To do » Could you retype the records below exactly as they appear, skipping any pictures?
━━ The data
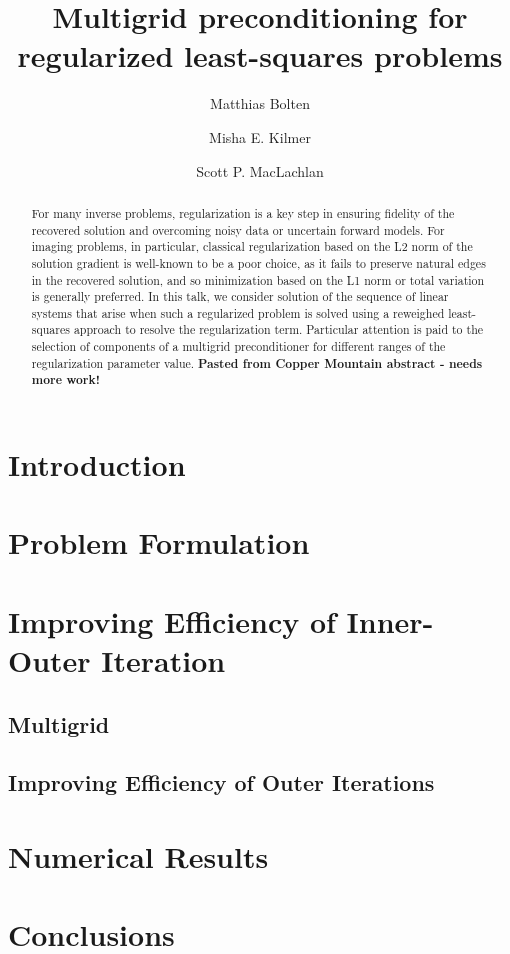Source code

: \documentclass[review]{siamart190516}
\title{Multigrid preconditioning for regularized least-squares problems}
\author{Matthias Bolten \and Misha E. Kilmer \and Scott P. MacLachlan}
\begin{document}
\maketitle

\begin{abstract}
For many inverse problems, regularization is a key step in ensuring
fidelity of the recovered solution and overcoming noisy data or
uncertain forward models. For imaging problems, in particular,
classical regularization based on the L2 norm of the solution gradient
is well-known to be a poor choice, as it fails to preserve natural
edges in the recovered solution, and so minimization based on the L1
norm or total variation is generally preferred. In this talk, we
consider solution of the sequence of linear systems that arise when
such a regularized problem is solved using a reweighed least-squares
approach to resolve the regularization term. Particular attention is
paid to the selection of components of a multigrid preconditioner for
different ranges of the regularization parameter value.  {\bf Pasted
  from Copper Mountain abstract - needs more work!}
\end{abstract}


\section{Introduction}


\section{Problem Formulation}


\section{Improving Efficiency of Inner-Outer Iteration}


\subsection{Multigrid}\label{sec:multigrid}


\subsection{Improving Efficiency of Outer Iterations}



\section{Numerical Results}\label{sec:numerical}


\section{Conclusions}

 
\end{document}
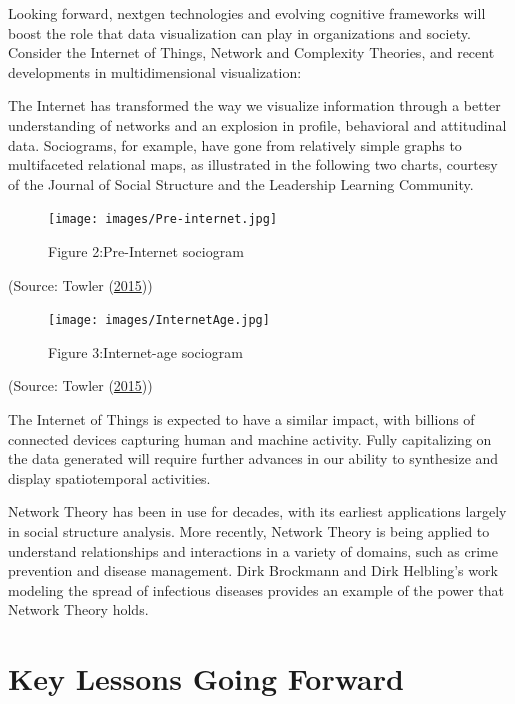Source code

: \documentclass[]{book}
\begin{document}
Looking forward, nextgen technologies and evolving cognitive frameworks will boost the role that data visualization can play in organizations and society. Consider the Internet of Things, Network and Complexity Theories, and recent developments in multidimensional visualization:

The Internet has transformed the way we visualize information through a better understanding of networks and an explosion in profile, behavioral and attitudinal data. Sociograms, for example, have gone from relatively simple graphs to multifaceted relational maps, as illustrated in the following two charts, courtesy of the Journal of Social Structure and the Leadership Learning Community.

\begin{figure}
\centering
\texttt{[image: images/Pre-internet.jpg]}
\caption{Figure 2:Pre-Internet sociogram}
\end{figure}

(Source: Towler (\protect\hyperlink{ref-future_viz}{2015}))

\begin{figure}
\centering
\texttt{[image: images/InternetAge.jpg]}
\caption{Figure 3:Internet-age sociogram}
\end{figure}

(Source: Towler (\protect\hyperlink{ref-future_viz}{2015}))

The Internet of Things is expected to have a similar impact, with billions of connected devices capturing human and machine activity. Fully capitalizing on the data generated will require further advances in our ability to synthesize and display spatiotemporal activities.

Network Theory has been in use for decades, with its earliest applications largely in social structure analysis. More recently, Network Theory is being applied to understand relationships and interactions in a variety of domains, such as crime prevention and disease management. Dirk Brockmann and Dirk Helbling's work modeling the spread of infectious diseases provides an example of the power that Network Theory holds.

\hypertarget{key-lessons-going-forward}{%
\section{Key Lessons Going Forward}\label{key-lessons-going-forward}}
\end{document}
━━━━
Output »
Source code

: \documentclass[review]{siamart190516}
\title{Multigrid preconditioning for regularized least-squares problems}
\author{Matthias Bolten \and Misha E. Kilmer \and Scott P. MacLachlan}
\begin{document}
\maketitle

\begin{abstract}
For many inverse problems, regularization is a key step in ensuring
fidelity of the recovered solution and overcoming noisy data or
uncertain forward models. For imaging problems, in particular,
classical regularization based on the L2 norm of the solution gradient
is well-known to be a poor choice, as it fails to preserve natural
edges in the recovered solution, and so minimization based on the L1
norm or total variation is generally preferred. In this talk, we
consider solution of the sequence of linear systems that arise when
such a regularized problem is solved using a reweighed least-squares
approach to resolve the regularization term. Particular attention is
paid to the selection of components of a multigrid preconditioner for
different ranges of the regularization parameter value.  {\bf Pasted
  from Copper Mountain abstract - needs more work!}
\end{abstract}


\section{Introduction}


\section{Problem Formulation}


\section{Improving Efficiency of Inner-Outer Iteration}


\subsection{Multigrid}\label{sec:multigrid}


\subsection{Improving Efficiency of Outer Iterations}



\section{Numerical Results}\label{sec:numerical}


\section{Conclusions}

 
\end{document}
Source code

: \documentclass[]{book}
\begin{document}
Looking forward, nextgen technologies and evolving cognitive frameworks will boost the role that data visualization can play in organizations and society. Consider the Internet of Things, Network and Complexity Theories, and recent developments in multidimensional visualization:

The Internet has transformed the way we visualize information through a better understanding of networks and an explosion in profile, behavioral and attitudinal data. Sociograms, for example, have gone from relatively simple graphs to multifaceted relational maps, as illustrated in the following two charts, courtesy of the Journal of Social Structure and the Leadership Learning Community.

\begin{figure}
\centering
\texttt{[image: images/Pre-internet.jpg]}
\caption{Figure 2:Pre-Internet sociogram}
\end{figure}

(Source: Towler (\protect\hyperlink{ref-future_viz}{2015}))

\begin{figure}
\centering
\texttt{[image: images/InternetAge.jpg]}
\caption{Figure 3:Internet-age sociogram}
\end{figure}

(Source: Towler (\protect\hyperlink{ref-future_viz}{2015}))

The Internet of Things is expected to have a similar impact, with billions of connected devices capturing human and machine activity. Fully capitalizing on the data generated will require further advances in our ability to synthesize and display spatiotemporal activities.

Network Theory has been in use for decades, with its earliest applications largely in social structure analysis. More recently, Network Theory is being applied to understand relationships and interactions in a variety of domains, such as crime prevention and disease management. Dirk Brockmann and Dirk Helbling's work modeling the spread of infectious diseases provides an example of the power that Network Theory holds.

\hypertarget{key-lessons-going-forward}{%
\section{Key Lessons Going Forward}\label{key-lessons-going-forward}}
\end{document}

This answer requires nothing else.